§ **Action item**
Check each line of the data for "private" and select those that have it.

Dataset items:
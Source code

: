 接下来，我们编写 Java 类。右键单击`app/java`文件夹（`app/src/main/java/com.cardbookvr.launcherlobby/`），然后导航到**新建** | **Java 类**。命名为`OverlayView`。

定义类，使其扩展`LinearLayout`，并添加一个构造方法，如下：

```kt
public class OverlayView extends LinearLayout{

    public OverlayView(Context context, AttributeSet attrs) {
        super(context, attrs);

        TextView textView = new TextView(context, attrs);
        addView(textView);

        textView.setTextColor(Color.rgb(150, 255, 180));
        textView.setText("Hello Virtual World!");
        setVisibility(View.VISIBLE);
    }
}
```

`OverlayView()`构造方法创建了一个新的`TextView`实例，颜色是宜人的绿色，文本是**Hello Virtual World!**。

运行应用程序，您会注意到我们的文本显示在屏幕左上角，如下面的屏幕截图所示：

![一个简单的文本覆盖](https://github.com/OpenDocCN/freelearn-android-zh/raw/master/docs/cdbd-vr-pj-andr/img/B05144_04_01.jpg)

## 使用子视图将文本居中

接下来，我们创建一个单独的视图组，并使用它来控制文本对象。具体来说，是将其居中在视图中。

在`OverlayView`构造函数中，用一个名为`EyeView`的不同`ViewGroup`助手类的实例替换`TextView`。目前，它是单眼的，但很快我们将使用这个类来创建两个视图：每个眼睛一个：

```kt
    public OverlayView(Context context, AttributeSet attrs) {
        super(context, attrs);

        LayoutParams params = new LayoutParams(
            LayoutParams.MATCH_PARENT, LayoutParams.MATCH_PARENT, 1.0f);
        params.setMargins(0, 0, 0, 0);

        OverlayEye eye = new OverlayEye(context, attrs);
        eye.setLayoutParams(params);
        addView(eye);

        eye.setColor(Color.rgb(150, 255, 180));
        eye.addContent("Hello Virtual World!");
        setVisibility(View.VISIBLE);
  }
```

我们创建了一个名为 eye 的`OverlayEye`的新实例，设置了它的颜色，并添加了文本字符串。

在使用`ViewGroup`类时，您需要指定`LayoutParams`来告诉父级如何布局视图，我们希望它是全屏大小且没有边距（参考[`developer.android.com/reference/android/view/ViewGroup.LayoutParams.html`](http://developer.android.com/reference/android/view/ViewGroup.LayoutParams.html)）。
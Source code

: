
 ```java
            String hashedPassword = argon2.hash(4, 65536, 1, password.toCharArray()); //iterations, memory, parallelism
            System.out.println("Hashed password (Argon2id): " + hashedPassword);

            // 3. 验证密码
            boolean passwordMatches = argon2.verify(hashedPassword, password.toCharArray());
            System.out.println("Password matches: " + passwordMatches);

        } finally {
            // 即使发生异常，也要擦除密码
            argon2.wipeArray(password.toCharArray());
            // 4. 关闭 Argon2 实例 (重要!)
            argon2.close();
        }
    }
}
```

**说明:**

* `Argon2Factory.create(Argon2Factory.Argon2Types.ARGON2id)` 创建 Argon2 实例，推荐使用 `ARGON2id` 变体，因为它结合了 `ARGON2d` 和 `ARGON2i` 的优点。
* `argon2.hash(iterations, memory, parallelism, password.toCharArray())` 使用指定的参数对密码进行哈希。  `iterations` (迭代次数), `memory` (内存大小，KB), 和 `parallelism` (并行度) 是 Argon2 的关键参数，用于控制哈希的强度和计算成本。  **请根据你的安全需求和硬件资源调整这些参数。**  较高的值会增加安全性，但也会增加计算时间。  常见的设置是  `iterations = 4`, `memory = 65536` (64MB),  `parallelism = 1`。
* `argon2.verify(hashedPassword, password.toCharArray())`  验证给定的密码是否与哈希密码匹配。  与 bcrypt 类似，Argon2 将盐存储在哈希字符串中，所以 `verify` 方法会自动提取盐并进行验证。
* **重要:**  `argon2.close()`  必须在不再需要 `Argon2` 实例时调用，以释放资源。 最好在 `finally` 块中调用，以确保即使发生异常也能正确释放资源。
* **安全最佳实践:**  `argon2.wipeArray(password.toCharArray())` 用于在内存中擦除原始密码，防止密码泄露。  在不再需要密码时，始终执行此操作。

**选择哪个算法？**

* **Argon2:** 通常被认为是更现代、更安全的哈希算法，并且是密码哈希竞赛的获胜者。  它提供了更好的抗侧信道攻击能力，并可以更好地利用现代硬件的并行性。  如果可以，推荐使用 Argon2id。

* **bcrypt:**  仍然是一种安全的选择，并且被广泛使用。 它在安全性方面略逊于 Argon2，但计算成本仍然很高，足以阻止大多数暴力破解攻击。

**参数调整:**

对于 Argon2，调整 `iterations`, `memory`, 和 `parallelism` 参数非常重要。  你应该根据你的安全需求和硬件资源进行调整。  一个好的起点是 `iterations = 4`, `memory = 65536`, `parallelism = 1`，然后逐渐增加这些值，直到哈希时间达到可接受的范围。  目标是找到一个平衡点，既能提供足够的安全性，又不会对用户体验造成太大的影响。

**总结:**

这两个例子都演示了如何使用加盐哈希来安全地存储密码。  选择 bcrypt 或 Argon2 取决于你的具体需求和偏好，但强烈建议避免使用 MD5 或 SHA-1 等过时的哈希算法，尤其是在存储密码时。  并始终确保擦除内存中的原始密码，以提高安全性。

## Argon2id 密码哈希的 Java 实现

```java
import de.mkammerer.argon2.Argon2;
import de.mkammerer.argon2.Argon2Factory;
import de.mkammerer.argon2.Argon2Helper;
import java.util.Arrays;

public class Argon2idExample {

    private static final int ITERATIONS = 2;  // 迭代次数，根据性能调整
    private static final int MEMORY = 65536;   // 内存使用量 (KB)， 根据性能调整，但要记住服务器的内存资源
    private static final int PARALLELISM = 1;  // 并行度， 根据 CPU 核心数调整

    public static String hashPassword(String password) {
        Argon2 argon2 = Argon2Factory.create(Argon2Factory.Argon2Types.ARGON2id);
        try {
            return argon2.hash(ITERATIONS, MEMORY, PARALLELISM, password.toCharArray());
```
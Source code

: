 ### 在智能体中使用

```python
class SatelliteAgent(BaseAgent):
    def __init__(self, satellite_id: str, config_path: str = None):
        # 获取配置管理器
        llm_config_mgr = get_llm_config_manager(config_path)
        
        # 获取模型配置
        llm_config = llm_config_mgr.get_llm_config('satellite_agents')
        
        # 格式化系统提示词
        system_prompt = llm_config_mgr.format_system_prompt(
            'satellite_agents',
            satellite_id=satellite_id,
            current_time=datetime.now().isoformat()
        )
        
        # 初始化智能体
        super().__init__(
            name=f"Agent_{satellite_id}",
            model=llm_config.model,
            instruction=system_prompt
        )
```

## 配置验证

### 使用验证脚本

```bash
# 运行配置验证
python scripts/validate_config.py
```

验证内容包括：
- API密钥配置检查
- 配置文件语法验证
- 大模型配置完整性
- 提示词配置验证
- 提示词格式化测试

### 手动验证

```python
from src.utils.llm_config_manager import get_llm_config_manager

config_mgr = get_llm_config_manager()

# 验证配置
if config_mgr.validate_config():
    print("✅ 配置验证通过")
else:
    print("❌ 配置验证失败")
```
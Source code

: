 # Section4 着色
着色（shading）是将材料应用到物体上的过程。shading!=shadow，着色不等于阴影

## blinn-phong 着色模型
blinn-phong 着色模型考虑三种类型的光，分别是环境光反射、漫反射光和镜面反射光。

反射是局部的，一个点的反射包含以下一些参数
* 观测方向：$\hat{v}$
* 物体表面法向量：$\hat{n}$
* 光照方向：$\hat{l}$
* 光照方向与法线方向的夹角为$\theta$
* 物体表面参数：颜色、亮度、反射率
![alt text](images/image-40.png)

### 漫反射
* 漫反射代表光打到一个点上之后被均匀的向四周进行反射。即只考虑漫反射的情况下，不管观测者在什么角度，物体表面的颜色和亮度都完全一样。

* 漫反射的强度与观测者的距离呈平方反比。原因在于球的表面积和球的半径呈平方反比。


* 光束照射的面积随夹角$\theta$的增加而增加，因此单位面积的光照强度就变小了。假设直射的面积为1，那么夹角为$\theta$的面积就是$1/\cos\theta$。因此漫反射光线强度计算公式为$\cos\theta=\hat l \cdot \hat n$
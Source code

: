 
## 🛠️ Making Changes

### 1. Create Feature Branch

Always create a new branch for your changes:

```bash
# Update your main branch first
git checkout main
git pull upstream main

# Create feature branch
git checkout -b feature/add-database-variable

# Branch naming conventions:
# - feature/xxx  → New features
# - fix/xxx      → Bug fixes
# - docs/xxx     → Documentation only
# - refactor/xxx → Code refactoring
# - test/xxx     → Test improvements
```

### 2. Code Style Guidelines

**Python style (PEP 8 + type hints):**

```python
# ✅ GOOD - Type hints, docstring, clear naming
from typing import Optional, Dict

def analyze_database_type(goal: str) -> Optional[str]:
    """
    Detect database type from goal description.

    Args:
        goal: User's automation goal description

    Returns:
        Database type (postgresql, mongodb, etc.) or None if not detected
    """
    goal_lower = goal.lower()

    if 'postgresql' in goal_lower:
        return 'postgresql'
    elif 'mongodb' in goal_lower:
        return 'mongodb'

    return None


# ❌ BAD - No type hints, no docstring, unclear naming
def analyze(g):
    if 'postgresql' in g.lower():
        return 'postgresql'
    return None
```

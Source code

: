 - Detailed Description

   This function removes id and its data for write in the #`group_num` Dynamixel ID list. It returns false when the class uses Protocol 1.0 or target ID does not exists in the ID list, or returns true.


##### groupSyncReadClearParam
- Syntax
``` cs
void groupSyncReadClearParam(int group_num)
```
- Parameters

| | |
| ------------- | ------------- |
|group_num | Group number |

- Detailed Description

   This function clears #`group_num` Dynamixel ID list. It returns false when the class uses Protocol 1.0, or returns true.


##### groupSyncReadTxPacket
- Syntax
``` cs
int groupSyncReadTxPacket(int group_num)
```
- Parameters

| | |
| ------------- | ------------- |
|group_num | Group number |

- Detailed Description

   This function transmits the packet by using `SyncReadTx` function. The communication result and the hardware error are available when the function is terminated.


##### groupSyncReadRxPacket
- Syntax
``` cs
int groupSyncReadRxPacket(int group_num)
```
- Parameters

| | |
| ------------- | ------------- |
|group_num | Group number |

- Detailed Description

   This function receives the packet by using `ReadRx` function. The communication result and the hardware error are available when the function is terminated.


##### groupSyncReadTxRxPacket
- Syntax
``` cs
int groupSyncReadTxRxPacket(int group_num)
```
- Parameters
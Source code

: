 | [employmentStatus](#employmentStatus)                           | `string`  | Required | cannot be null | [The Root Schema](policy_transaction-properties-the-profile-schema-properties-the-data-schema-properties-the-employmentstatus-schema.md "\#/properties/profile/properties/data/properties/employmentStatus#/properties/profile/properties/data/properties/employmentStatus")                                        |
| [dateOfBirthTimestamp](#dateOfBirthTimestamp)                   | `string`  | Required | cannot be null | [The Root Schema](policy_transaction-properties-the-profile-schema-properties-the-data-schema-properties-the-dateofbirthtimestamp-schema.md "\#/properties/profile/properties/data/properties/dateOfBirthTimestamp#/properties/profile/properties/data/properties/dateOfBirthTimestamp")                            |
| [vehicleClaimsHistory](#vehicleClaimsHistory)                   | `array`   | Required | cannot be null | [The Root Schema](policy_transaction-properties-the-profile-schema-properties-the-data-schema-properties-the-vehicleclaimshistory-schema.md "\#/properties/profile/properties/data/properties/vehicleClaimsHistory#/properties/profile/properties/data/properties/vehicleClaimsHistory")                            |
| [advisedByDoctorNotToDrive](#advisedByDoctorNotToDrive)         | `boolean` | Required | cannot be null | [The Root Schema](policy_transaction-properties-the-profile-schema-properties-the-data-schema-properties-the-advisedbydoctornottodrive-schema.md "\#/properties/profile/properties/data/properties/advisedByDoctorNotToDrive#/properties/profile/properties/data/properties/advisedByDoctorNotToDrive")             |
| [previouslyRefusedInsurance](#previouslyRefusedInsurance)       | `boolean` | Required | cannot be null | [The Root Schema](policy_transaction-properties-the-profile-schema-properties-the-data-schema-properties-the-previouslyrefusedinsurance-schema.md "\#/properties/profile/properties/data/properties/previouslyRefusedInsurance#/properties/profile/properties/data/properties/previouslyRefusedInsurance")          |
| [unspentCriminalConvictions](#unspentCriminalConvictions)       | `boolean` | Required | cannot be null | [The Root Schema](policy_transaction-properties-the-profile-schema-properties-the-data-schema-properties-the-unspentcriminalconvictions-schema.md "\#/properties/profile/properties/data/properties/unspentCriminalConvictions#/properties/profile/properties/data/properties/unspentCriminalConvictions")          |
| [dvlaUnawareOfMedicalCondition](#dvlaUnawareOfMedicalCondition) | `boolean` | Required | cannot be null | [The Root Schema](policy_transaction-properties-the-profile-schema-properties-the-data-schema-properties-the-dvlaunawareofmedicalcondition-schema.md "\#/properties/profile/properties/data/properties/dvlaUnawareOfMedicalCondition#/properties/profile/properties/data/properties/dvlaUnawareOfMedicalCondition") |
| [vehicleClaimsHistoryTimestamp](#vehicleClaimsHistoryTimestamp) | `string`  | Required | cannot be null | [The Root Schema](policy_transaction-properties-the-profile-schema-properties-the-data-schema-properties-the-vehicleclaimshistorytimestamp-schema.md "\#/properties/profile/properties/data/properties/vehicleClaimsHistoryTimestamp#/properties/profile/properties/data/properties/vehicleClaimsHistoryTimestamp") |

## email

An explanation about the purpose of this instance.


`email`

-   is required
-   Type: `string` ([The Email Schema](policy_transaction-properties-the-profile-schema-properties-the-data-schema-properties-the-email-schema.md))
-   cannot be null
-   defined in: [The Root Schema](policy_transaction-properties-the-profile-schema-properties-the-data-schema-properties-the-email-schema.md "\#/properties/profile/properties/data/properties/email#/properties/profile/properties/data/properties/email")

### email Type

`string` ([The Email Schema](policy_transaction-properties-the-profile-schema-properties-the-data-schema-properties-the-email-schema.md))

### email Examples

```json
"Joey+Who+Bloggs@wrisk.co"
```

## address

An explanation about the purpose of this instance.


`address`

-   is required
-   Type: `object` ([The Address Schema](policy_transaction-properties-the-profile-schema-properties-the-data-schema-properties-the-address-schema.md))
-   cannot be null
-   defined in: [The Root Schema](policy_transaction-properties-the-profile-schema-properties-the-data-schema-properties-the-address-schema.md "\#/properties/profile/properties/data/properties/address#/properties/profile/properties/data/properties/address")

§ **Response area**
    private static final int ITERATIONS = 2;  // 迭代次数，根据性能调整
    private static final int MEMORY = 65536;   // 内存使用量 (KB)， 根据性能调整，但要记住服务器的内存资源
    private static final int PARALLELISM = 1;  // 并行度， 根据 CPU 核心数调整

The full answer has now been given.